PROBLEM REQUIREMENTS: What lines below contain the string "section"? List them all.

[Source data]
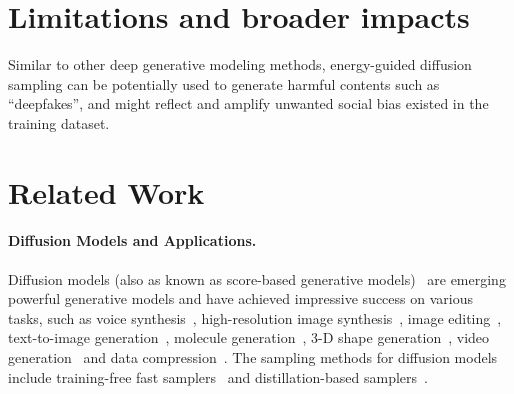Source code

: \section{Limitations and broader impacts}
Similar to other deep generative modeling methods, energy-guided diffusion sampling can be potentially used to generate harmful contents such as ``deepfakes'', and might reflect and amplify unwanted social bias existed in the training dataset.


\section{Related Work}
\label{appendix:related}

\paragraph{Diffusion Models and Applications.}
Diffusion models (also as known as score-based generative models)~\citep{sohl2015deep,ho2020denoising,song2020score,karras2022elucidating} are emerging powerful generative models and have achieved impressive success on various tasks, such as voice synthesis~\citep{liu2022diffsinger,chen2020wavegrad,chen2021wavegrad}, high-resolution image synthesis~\citep{diffusion_beat_gan,ho2022cascaded}, image editing~\citep{meng2021sdedit,saharia2022palette,zhao2022egsde}, text-to-image generation~\citep{saharia2022photorealistic,nichol2021glide,ramesh2022hierarchical,rombach2022high,gu2022vector}, molecule generation~\citep{xu2022geodiff,hoogeboom2022equivariant,wu2022diffusion}, 3-D shape generation~\citep{zeng2022lion,poole2022dreamfusion,wang2022rodin}, video generation~\citep{ho2022video,ho2022imagen,yang2022diffusion,zhou2022magicvideo} and data compression~\citep{theis2022lossy, kingma2021variational,lu2022maximum}. The sampling methods for diffusion models include training-free fast samplers~\citep{song2020denoising,bao2022analytic,lu2022dpm,lu2022dpm++,zhang2022fast,zhang2022gddim} and distillation-based samplers~\citep{salimans2022progressive,meng2022distillation}.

SOLUTION TO THIS PROBLEM:
: \section{Limitations and broader impacts}
\section{Related Work}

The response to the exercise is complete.